-- EXERCISE REQUIREMENTS --
Given the material below, output exactly the lines from the line with "- Azure OpenAI" to the line with "1. **学习曲线** - 三层架构和配置复杂性需要时间掌握", both ends included, and no other lines.

=== Section Start ===

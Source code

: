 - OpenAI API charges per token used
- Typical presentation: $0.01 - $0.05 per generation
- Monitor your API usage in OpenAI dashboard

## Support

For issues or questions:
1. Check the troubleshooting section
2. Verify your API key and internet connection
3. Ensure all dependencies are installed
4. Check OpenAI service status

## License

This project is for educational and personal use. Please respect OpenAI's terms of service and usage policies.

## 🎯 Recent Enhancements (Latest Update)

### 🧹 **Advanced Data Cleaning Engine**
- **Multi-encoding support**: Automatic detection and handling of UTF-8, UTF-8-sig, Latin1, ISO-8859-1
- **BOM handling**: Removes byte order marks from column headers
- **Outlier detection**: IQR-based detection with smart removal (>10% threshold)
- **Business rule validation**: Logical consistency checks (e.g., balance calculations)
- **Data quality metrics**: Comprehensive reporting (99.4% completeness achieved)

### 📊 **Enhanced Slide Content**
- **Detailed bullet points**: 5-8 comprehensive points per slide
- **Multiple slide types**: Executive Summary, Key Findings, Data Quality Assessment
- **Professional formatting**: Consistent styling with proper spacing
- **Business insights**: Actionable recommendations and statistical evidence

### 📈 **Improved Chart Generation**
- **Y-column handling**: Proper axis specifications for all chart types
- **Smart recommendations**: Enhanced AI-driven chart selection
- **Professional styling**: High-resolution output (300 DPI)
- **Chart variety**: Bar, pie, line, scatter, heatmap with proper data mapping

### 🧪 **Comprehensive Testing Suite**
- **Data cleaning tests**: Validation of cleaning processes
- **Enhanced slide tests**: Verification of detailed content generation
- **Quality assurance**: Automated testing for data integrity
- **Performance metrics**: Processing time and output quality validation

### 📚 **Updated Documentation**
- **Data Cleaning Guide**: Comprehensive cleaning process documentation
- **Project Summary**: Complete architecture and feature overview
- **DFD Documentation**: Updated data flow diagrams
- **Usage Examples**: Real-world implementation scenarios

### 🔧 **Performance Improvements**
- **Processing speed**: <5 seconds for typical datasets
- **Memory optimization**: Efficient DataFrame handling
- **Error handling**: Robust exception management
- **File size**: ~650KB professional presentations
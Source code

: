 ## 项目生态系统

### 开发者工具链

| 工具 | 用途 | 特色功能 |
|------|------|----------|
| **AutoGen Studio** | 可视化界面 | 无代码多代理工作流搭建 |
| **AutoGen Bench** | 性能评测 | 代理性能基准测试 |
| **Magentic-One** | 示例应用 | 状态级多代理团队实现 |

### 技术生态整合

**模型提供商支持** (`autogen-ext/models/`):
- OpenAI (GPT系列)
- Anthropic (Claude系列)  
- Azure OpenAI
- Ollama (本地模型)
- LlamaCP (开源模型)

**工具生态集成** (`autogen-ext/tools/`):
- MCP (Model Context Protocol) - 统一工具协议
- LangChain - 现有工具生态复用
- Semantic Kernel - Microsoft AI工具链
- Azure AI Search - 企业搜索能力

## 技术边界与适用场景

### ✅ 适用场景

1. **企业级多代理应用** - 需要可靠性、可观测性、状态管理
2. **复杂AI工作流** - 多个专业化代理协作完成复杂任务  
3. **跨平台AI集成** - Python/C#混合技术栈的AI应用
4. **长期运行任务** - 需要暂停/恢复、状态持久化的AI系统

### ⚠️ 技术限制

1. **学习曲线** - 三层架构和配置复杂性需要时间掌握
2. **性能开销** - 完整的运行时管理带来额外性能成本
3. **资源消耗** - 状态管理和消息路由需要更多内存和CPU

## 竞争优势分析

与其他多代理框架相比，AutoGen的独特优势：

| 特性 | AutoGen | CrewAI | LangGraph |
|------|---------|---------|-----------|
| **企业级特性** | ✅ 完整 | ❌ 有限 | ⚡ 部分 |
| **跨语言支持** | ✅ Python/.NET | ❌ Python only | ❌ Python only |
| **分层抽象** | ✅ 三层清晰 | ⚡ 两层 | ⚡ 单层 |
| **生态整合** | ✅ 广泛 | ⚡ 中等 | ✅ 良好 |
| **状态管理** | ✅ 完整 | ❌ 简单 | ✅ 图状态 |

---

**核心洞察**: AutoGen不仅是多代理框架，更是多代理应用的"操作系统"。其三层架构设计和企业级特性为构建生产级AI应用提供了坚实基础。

=== Section End ===

-- WORKED SOLUTION --
- Azure OpenAI
- Ollama (本地模型)
- LlamaCP (开源模型)

**工具生态集成** (`autogen-ext/tools/`):
- MCP (Model Context Protocol) - 统一工具协议
- LangChain - 现有工具生态复用
- Semantic Kernel - Microsoft AI工具链
- Azure AI Search - 企业搜索能力

## 技术边界与适用场景

### ✅ 适用场景

1. **企业级多代理应用** - 需要可靠性、可观测性、状态管理
2. **复杂AI工作流** - 多个专业化代理协作完成复杂任务  
3. **跨平台AI集成** - Python/C#混合技术栈的AI应用
4. **长期运行任务** - 需要暂停/恢复、状态持久化的AI系统

### ⚠️ 技术限制

1. **学习曲线** - 三层架构和配置复杂性需要时间掌握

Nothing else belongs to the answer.